Thoughts on Google Maps Street Level Photos ("Street View") and Privacy

Update (August 16, 2007): Would you believe that something very much like Google Maps "Street View" existed in 1907? Well, there are some remarkable similarities given the technology of the time, for sure. Take a look!

Greetings. The New York Times noted today that Google Maps is now displaying street level photos ("Street View") for some locations in some areas -- the list of which is sure to be expanding rapidly.

I've been asked what I thought about the privacy implications of this -- some people seem to be pretty upset.

I started noticing this feature on various Google Map searches around here in L.A. some time ago. It's certainly handy for getting a feel for what an unfamiliar place looks like before heading on over.

Given the static nature of the images, which currently are unlikely to be updated very frequently, I do not see a big privacy risk at the moment. Real estate companies are constantly snapping photos of houses in many areas for their databases -- though obviously these are not public in the way Google Maps now is. In my neck of L.A., I've seen film camera trucks bristling with lenses plowing up and down the streets shooting movie backgrounds.

In general, such photography from a public point (street, sidewalk, etc.) is legal -- though there are exceptions that can come into play for purposeful harassment and in other special cases.

However, it is possible to imagine possible situations where this feature of Google Maps could cause problems, and even potential risks for Google, depending on how Google chooses to manage the service.

So long as the images being used by Google Maps are from authenticated sources and are relatively infrequently updated, the privacy risks stay low for most locales. This isn't to say that various government agencies won't go berserk over particular images anyway -- given the ease with which you can get hassled by police these days for taking a photo of the local freeway overpass -- but by and large that won't happen for shots of most locations, to be sure.

However if Google decided to allow users to submit their own more frequently updated photos of locations, either for the official Google Maps database or through public "mashups" that link such photos to the mapping database, the situation becomes more problematic. Not only could much more frequently updated photos cross the line into real privacy violations, but the risk of photoshopped photos being submitted or used that show faked imagery would seem a real possibility. You can use your own imagination about the range of ways in which such fakes could be manipulated to attract attention, harass, or mislead.

Now, I have absolutely no indication that Google has any intention of permitting such "self-submitted" location photos scenarios.
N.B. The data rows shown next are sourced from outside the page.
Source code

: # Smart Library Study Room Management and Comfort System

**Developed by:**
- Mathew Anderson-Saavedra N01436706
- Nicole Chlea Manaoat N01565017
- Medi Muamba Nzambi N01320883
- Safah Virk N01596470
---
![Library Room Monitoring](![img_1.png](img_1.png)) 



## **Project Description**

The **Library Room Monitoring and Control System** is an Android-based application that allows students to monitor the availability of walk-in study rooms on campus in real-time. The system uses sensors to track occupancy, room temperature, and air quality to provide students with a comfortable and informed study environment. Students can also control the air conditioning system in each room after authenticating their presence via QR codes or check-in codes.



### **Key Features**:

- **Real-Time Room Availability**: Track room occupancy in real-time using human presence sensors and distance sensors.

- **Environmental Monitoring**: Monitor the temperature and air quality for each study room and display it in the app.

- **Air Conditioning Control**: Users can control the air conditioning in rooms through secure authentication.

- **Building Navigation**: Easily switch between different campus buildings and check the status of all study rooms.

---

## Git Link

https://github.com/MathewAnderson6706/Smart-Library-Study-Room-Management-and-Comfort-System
In fact, Google does have a link with which you can report "inappropriate" photos for possible removal, though if photos were faked, figuring out what was really inappropriate in different situations could get rather complex. In any case, all I'm saying here is that so long as Google Maps is using authentic photos on a reasonably infrequent update interval, the privacy risks remain relatively low in the vast majority of cases.

A bigger risk to the service might loom in the future though. I can't count the number of times I've gotten queries from people that amount to: "My neighbor has a camera pointed at my house -- who can I report him to? I feel like my children are at risk," etc. In almost all of these cases, my response is that so long as someone is taking photos from public spaces or their own property, and isn't making a special effort to see things they couldn't otherwise normally see, such photography or video is usually permitted. That answer seems to infuriate many people.

This seems to suggest -- given the post-9/11 mentality -- that it is not impossible to imagine laws that could be written specifically to restrict the use of such street level photos, ostensibly on personal security and privacy grounds. If Google Maps were painted as a major privacy problem -- which again is an opinion I don't subscribe to, but that some others already do -- this could act as a catalyst toward the enactment of such legislation. This would be very unfortunate in the absence of genuine, major privacy concerns of a sort that do not currently exist in the Google Maps context, and that might not ever exist there if Google and its competitors use due care.

I only bring up this sort of possibility as did the "Ghost of Christmas Yet to Come" -- not as something that Will Be, but as something that Might Be -- a cautionary thought experiment, as it were.

So, bottom line -- for now the Google Maps street level photos provide a useful service and should not raise significant privacy concerns, except for a tiny percentage of photos, and they can be easily expunged. Whether this benign situation will remain the case depends upon Google's decisions regarding the service moving forward.

The late Allen Funt would probably have been amused, anyway.